→ **Records for the task**

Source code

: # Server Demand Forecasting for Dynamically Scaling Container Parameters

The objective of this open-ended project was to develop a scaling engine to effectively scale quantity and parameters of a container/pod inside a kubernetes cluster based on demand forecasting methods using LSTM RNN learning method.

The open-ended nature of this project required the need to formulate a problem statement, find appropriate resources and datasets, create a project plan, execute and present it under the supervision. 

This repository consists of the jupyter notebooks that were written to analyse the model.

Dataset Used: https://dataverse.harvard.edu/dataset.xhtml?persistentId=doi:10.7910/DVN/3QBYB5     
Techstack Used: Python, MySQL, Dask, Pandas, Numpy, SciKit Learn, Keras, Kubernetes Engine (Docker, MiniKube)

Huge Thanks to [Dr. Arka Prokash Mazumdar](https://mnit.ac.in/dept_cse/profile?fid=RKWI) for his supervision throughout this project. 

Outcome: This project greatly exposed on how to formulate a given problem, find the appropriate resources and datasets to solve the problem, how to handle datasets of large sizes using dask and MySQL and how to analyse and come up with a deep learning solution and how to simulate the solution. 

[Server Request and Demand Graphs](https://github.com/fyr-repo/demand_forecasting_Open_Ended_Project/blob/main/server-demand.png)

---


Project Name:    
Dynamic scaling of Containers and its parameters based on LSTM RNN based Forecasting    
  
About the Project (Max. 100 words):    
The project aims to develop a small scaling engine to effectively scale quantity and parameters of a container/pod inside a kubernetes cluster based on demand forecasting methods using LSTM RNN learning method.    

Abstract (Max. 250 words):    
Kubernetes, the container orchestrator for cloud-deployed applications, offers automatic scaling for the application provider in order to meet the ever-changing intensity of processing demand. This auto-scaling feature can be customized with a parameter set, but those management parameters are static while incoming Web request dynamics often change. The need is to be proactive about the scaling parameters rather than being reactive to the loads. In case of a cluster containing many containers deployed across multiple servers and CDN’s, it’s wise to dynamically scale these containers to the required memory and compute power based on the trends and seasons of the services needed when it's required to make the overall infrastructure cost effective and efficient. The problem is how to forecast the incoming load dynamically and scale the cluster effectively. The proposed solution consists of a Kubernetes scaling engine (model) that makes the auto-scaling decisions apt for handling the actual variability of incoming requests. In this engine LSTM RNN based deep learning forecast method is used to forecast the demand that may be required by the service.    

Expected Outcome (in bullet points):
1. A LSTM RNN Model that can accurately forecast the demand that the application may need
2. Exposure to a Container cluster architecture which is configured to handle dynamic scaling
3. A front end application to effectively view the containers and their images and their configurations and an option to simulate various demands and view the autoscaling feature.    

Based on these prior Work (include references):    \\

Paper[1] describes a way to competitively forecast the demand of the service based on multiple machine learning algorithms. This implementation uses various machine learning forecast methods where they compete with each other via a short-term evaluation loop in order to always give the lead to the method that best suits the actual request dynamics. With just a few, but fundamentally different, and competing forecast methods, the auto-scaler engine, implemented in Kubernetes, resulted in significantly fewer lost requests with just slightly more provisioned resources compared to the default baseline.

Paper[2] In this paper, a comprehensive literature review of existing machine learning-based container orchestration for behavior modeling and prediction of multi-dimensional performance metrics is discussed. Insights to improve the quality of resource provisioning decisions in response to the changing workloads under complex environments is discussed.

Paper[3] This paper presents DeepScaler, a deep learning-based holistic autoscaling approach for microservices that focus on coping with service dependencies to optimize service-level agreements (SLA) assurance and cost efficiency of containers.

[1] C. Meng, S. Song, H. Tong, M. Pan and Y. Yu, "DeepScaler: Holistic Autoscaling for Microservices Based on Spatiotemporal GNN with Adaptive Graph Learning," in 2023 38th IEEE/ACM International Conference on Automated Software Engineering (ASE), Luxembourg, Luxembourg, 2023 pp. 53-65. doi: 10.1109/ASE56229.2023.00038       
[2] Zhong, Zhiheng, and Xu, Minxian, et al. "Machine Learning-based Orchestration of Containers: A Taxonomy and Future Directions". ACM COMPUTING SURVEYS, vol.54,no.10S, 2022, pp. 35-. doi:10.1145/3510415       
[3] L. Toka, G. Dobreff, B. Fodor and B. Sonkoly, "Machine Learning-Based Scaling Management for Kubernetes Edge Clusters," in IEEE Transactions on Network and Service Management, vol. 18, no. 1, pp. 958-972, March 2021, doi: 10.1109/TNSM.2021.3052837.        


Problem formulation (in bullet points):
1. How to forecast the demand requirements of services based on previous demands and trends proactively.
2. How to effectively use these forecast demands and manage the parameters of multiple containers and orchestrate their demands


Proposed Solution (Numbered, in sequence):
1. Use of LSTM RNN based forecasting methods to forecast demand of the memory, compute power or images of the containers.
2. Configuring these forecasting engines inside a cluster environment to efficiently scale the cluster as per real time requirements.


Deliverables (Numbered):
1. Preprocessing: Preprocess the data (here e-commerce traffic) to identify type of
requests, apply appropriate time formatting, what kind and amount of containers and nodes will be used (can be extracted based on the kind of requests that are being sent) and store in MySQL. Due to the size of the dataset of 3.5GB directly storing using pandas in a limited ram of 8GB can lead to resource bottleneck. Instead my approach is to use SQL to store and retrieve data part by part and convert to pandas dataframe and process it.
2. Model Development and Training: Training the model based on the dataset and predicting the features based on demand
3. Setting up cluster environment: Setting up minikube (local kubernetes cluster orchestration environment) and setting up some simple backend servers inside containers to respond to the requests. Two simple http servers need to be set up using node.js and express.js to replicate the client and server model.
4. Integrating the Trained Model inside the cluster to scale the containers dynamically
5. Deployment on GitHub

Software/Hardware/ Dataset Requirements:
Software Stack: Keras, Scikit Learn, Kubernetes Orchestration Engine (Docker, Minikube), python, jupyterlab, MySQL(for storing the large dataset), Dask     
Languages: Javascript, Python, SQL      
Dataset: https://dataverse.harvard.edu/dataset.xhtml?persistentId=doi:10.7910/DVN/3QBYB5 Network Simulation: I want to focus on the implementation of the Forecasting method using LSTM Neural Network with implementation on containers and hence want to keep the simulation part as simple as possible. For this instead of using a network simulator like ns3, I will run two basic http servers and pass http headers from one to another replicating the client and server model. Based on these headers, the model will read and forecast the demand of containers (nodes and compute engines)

→ **Work to complete**
Everything from the first line of the listing above through the line holding "Techstack Used: Python, MySQL, Dask, Pandas, Numpy, SciKit" must be retyped exactly; nothing else belongs in the reply.

→ **Exercise response**
Source code

: # Server Demand Forecasting for Dynamically Scaling Container Parameters

The objective of this open-ended project was to develop a scaling engine to effectively scale quantity and parameters of a container/pod inside a kubernetes cluster based on demand forecasting methods using LSTM RNN learning method.

The open-ended nature of this project required the need to formulate a problem statement, find appropriate resources and datasets, create a project plan, execute and present it under the supervision. 

This repository consists of the jupyter notebooks that were written to analyse the model.

Dataset Used: https://dataverse.harvard.edu/dataset.xhtml?persistentId=doi:10.7910/DVN/3QBYB5     
Techstack Used: Python, MySQL, Dask, Pandas, Numpy, SciKit Learn, Keras, Kubernetes Engine (Docker, MiniKube)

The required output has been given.